Protein-peptide hormones: polypeptides: glucagon, corticotropin, melanotropin, vaso-pressin, oxytocin, gastric and intestinal peptide hormones; simple proteins (proteins): insulin, somatotropin, prolactin, parathyroid hormone, calcitonin; complex proteins (glycoproteins): thyrotropin, follitropin, lutropin.

Steroid hormones: corticosteroids (aldosterone, cortisol, corticosterone); sex hormones: androgens (testosterone), estrogens and progesterone.

Derivatives of fatty acids: arachidonic acid and its derivatives: prostaglandins, prostacyclin, thromboxanes, leukotrienes.

Despite the fact that hormones have different chemical structure, they are characterized by some common biological properties.

Common properties of hormones:

1. Strict specificity (tropism) of physiological action.

2. High biological activity: hormones exert their physiological effect in extremely small doses.

3. Distant nature of the action: target cells are usually located far from the place of formation of the hormone.

4. Many hormones (steroid and derivatives of amino acids) do not have specific specificity.

5. Generalized action.

6. Prolonged action.

There are four main types of physiological action on the body: kinetic, or trigger, causing certain activities of the executive bodies; metabolic (metabolic changes); morphogenetic (differentiation of tissues and organs, effect on growth, stimulation of the formative process); Correcting (changes in the intensity of the functions of organs and tissues).

The hormonal effect is mediated by the following main stages: the synthesis and intake into the blood, the forms of transport, the cellular mechanisms of the action of hormones. From the place of secretion, hormones are delivered to the target organs by circulating fluids: blood, lymph. In the blood, hormones circulate in several forms: 1) in a free state; 2) in combination with specific proteins of the blood plasma; 3) in the form of a nonspecific complex with plasma proteins; 4) in the adsorbed state on the shaped elements of the blood. In a state of rest, 80% is in the complex with specific proteins. Biological activity is determined by the content of free forms of hormones. Associated forms of hormones are, as it were, a depot, a physiological reserve, from which hormones pass into an active free form as needed.

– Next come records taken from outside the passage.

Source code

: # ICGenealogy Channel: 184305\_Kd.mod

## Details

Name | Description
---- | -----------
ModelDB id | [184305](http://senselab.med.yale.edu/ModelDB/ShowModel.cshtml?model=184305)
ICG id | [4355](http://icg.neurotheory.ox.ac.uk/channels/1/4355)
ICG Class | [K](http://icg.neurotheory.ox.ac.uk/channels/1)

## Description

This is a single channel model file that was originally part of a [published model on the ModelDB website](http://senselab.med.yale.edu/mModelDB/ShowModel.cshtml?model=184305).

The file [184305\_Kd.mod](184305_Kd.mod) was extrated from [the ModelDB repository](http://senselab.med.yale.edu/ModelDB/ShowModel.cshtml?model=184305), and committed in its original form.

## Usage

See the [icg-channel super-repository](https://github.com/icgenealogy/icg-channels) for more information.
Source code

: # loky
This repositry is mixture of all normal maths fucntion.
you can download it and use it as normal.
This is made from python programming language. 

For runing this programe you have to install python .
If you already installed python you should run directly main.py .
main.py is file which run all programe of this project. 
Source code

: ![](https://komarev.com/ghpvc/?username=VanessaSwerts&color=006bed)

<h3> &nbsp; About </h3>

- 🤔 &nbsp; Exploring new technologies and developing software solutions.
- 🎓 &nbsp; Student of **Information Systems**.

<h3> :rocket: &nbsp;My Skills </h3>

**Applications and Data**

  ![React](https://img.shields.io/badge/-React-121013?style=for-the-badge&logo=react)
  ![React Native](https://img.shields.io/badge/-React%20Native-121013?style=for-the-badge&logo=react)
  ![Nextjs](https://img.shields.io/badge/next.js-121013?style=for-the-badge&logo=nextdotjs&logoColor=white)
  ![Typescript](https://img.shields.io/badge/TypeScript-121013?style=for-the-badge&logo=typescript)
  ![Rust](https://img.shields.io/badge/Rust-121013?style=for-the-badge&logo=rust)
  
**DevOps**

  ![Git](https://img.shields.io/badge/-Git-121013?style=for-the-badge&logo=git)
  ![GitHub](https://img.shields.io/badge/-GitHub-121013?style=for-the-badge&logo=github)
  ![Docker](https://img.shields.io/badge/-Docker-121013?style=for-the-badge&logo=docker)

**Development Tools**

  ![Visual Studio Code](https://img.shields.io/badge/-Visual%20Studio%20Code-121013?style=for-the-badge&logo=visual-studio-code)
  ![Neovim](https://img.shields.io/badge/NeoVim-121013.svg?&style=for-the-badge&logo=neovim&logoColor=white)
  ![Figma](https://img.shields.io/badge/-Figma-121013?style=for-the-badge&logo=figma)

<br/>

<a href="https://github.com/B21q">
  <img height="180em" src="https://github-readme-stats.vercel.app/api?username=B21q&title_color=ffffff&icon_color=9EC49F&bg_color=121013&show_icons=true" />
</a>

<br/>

An obligatory condition for the manifestation of the effects of the hormone is its interaction with the receptors. Hormonal receptors are specific cell proteins, which are characterized by: 1) high affinity for the hormone; 2) high selectivity; 3) bound binding capacity; 4) specificity of receptor localization in tissues. Dozens of different types of receptors can be located on the same cell membrane. The number of functionally active receptors can vary under different conditions and in pathology. So, for example, in pregnancy in myometrium, M-cholinergic receptors disappear, and the number of oxytocin receptors increases. In some forms of diabetes mellitus, there is a functional insufficiency of the insular apparatus, i.e. the level of insulin in the blood is high, but some of the insulin receptors are occupied by autoantibodies to these receptors. In 50% of cases the receptors are localized on the membranes of the target cell; 50% inside the cell.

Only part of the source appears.